India

India's BJP set to rule Maharashtra and Haryana

Indian musicians blow trumpets near a hoarding with a portrait of Indian Prime Minister and Bharatiya Janata Party (BJP) leader Narendra Modi during celebrations outside the BJP party office following state elections in Mumbai on October 19, 2014. Image copyright AFP
Image caption Mr Modi campaigned personally this time seeking votes for his party in the two states

India's BJP is set to form governments in Maharashtra and Haryana, after the party won the elections in both states.

Last week's elections were PM Narendra Modi's first major test of popularity five months after he led his BJP to a landslide general election win.

The BJP won a majority in Haryana and took most seats in Maharashtra, home to India's financial capital of Mumbai.

In September, the BJP suffered a setback in a string of by-elections.

However, unlike September, Mr Modi campaigned personally this time, seeking votes for his party in the two states.

The BJP won 122 of the 288 seats in Maharashtra, stopping 23 seats of a majority.

The regional right-wing Shiv Sena party, a former BJP ally, came second there with 63 seats.

Reports say the BJP is likely to form the government with support from either the Shiv Sena or the regional Nationalist Congress Party (NCP), which won 41 seats.

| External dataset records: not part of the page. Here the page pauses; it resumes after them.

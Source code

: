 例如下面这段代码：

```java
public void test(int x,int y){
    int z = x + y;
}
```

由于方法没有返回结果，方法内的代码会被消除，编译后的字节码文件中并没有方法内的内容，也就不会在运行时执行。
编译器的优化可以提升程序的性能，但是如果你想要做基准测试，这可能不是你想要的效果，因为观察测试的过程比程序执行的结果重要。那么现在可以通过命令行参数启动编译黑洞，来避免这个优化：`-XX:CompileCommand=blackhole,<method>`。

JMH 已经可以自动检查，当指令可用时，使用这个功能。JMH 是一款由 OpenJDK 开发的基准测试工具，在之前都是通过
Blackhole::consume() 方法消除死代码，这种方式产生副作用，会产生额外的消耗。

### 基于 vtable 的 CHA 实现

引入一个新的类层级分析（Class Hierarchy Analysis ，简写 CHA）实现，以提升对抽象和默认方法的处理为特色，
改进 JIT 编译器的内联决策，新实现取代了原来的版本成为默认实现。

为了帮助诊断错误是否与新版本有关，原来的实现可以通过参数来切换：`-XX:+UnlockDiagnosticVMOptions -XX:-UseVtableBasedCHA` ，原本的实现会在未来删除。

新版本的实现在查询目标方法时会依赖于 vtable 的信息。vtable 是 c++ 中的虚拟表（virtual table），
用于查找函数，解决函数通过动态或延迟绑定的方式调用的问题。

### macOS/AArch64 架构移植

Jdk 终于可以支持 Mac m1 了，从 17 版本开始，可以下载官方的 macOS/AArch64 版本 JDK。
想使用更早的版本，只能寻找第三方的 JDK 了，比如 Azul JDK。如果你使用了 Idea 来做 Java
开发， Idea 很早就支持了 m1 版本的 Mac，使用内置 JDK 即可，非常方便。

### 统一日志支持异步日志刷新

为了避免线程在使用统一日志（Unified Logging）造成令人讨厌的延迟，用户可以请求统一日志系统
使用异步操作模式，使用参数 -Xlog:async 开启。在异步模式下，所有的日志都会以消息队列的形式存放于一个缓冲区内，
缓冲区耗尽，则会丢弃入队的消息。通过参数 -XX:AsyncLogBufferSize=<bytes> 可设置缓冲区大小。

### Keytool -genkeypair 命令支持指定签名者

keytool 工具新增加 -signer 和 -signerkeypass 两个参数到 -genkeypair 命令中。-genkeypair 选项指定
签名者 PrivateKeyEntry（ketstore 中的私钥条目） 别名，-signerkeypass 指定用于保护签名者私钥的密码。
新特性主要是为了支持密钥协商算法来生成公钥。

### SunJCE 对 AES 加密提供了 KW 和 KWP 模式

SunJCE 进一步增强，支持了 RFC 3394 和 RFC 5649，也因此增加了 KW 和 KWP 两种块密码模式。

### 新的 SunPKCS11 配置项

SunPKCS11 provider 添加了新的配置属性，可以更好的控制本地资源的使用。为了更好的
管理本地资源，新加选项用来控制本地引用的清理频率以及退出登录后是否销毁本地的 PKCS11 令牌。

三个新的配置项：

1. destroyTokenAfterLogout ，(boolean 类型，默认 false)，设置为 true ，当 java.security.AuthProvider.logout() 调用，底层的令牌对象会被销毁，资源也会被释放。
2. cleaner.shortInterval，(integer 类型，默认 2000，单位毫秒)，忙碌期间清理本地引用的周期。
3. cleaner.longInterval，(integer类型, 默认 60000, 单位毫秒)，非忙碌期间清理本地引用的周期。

The BJP won 47 of the 90 seats in Haryana, putting the party in a position to rule the northern state for the first time.

Both states were previously ruled by the Congress party, which lost the general elections in May.

"The results have proved that, like a tsunami, the Modi-wave is demolishing all opposition," BJP leader Amit Shah told reporters on Sunday after the results were announced.

Congress leader Rahul Gandhi congratulated the BJP, saying that the "people had voted for change, after 15 years of our government in Maharashtra and 10 years in Haryana".

Correspondents say the results proved that Mr Modi - who spoke at nearly 40 meetings in the two states ahead of the elections - remains popular with the voters.